A certificate of conformance used to support a calibration

lorenambrose

Quality Assurance Manager
I work for a company that received a piece of equipment from the manufacturer with a Certificate of Conformity that states:

"Company X certifies that the unit described below has been inspected and tested in accordance with specifications following procedures set out in an ISO9001-2015 approved Quality Management System using equipment traceable to national standards"

Also, there is no date for having performed this "inspection". Instead, the certificate has a box telling the purchaser to write in the date it is placed into service. It does include the P/N, S/N, and Model.

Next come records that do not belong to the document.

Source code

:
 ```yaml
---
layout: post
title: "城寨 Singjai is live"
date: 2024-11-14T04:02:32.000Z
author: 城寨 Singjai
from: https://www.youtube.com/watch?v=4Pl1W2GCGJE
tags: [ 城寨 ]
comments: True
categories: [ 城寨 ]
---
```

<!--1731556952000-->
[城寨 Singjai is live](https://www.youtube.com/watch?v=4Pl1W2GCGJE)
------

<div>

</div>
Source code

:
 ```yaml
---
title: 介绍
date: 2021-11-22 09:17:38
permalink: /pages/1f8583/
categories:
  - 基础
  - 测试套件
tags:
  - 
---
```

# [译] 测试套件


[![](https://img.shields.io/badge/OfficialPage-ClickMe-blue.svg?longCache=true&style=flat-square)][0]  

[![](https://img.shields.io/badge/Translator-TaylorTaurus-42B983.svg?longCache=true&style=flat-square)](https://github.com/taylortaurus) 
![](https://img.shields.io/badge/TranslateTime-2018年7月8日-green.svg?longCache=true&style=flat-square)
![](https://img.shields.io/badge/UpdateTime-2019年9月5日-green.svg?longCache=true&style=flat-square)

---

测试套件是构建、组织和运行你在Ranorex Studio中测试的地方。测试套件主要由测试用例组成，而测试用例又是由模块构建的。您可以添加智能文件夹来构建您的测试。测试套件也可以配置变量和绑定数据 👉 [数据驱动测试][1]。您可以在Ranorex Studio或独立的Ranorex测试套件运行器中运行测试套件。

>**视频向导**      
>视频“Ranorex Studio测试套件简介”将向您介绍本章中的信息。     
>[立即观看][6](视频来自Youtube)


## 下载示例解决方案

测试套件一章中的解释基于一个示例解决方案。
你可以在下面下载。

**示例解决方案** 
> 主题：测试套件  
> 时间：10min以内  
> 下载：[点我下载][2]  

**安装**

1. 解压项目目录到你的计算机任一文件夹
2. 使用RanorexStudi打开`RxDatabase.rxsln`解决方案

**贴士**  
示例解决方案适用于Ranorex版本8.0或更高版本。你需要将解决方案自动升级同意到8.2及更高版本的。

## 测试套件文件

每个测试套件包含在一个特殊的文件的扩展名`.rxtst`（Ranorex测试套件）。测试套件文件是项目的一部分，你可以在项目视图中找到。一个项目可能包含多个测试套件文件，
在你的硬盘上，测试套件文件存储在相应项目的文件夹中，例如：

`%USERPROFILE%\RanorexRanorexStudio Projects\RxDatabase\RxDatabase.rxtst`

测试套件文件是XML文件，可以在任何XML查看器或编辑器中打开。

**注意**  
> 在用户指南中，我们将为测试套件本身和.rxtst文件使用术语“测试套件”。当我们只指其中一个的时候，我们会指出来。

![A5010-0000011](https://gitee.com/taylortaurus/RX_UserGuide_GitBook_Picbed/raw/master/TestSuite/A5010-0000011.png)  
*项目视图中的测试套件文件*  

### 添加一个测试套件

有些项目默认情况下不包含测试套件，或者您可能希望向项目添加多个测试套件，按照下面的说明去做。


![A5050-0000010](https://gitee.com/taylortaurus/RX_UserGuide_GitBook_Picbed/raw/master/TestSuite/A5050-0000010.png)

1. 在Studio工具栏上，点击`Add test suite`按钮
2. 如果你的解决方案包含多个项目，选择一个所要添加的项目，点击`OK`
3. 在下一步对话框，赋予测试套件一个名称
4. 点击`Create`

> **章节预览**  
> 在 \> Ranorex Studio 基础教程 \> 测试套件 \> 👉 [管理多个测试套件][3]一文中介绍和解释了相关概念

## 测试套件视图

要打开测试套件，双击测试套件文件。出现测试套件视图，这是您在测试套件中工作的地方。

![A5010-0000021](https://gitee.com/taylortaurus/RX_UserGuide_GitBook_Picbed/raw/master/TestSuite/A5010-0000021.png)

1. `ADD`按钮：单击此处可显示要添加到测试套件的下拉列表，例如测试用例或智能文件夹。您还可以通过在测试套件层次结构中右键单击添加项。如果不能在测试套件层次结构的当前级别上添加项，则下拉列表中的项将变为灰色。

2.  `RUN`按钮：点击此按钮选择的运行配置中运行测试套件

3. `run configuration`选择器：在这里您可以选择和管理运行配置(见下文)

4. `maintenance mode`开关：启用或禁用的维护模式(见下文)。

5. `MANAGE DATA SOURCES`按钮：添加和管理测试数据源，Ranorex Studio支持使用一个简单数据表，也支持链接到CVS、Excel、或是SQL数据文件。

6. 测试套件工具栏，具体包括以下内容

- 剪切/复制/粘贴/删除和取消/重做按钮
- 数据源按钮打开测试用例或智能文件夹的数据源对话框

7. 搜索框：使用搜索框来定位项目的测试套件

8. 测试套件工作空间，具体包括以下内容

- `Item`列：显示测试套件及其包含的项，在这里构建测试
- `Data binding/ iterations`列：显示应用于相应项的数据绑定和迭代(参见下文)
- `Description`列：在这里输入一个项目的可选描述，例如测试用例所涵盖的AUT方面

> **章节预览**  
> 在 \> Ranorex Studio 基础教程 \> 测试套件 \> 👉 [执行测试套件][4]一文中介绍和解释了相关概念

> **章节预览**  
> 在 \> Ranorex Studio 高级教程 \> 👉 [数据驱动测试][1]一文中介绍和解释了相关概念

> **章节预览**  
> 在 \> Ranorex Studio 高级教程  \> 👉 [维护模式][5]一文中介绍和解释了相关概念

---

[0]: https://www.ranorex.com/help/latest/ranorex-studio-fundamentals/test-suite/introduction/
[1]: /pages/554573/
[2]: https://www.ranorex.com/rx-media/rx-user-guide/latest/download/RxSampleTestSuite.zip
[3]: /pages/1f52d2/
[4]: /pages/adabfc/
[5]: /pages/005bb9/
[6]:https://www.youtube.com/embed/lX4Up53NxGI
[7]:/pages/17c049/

For me, this is quite sketchy to use as a true calibration. Is there any industry guidance regarding this? I would think it should have been sent out for cal upon receipt. Is there any guidance that defines what a real cal cert should include?
 

planB

Super Moderator
"Company X certifies that the unit described below has been inspected and tested in accordance with specifications following procedures set out in an ISO9001-2015 approved Quality Management System using equipment traceable to national standards"

This statement at least does not relate to calibration.

ISO 17025, section7.8.4 "Specific requirements for calibration certificates" might be a start. You might also want to ask raise your concerns directly with your supplier.

HTH,
 

Johnny Quality

Quite Involved in Discussions
ISO9001-2015 approved Quality Management System

Approved by whom? Is there a certification logo from a CB on the CoC?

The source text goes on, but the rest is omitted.